Certains dépensent encore pour l’empêcher de devenir le candidat républicain, tandis que d’autres ont conclu qu’il était inévitable qu’il soit le candidat et ont tenté de l’empêcher de remporter les élections générales de novembre 2024, selon des entretiens avec des groupes clés dépensant contre Trump. et des entretiens avec une demi-douzaine de donateurs.
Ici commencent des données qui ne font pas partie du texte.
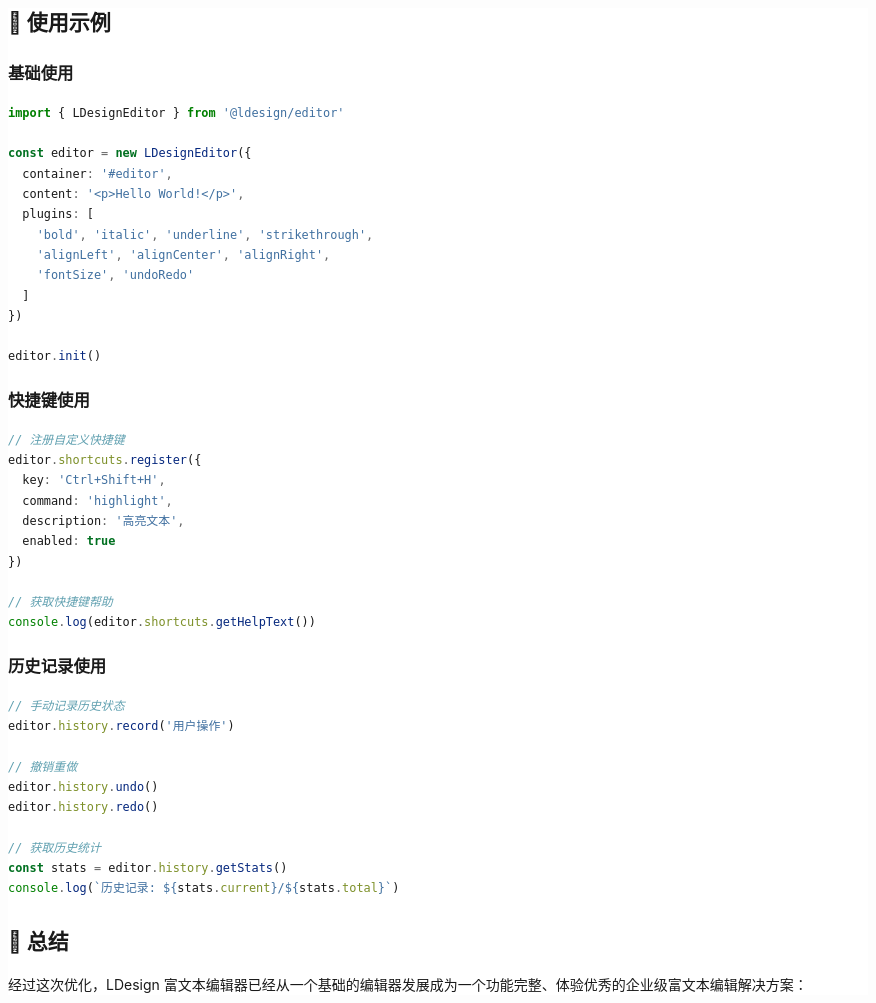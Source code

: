 ## 🎯 使用示例

### 基础使用
```typescript
import { LDesignEditor } from '@ldesign/editor'

const editor = new LDesignEditor({
  container: '#editor',
  content: '<p>Hello World!</p>',
  plugins: [
    'bold', 'italic', 'underline', 'strikethrough',
    'alignLeft', 'alignCenter', 'alignRight',
    'fontSize', 'undoRedo'
  ]
})

editor.init()
```

### 快捷键使用
```typescript
// 注册自定义快捷键
editor.shortcuts.register({
  key: 'Ctrl+Shift+H',
  command: 'highlight',
  description: '高亮文本',
  enabled: true
})

// 获取快捷键帮助
console.log(editor.shortcuts.getHelpText())
```

### 历史记录使用
```typescript
// 手动记录历史状态
editor.history.record('用户操作')

// 撤销重做
editor.history.undo()
editor.history.redo()

// 获取历史统计
const stats = editor.history.getStats()
console.log(`历史记录: ${stats.current}/${stats.total}`)
```

## 🎉 总结

经过这次优化，LDesign 富文本编辑器已经从一个基础的编辑器发展成为一个功能完整、体验优秀的企业级富文本编辑解决方案：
Trump devance son plus proche rival de près de 40 points, selon le dernier sondage Reuters/Ipsos, à quatre mois seulement de la première course à l'investiture des républicains en janvier dans l'État de l'Iowa, dans le Midwest.
Malgré cette avance écrasante, certains anti-Trump aux poches profondes, y compris le réseau politique conservateur dirigé par le milliardaire Charles Koch, continuent de payer pour des publicités visant à convaincre les républicains des premiers États candidats d’abandonner Trump.
Mais certains petits groupes ont décidé d’arrêter. Après avoir dépensé environ 1 million de dollars en publicités anti-Trump dans l’Iowa, le Republican Accountability PAC, par exemple, a conclu en août que son argent ne faisait aucune différence.
"Nous avons arrêté de dépenser de l'argent pour les primaires. Nous avons décidé que nous devions garder notre poudre pour les élections générales", a déclaré Sarah Longwell, présidente du PAC et stratège républicaine.
Cette décision est un autre signe que la candidature de Trump est considérée comme incontournable par certains de ses opposants au sein du parti. Trump reste aimé par une grande partie de la base électorale républicaine, malgré ses mensonges sur sa défaite électorale de 2020 et les affaires pénales fédérales et étatiques auxquelles il est confronté.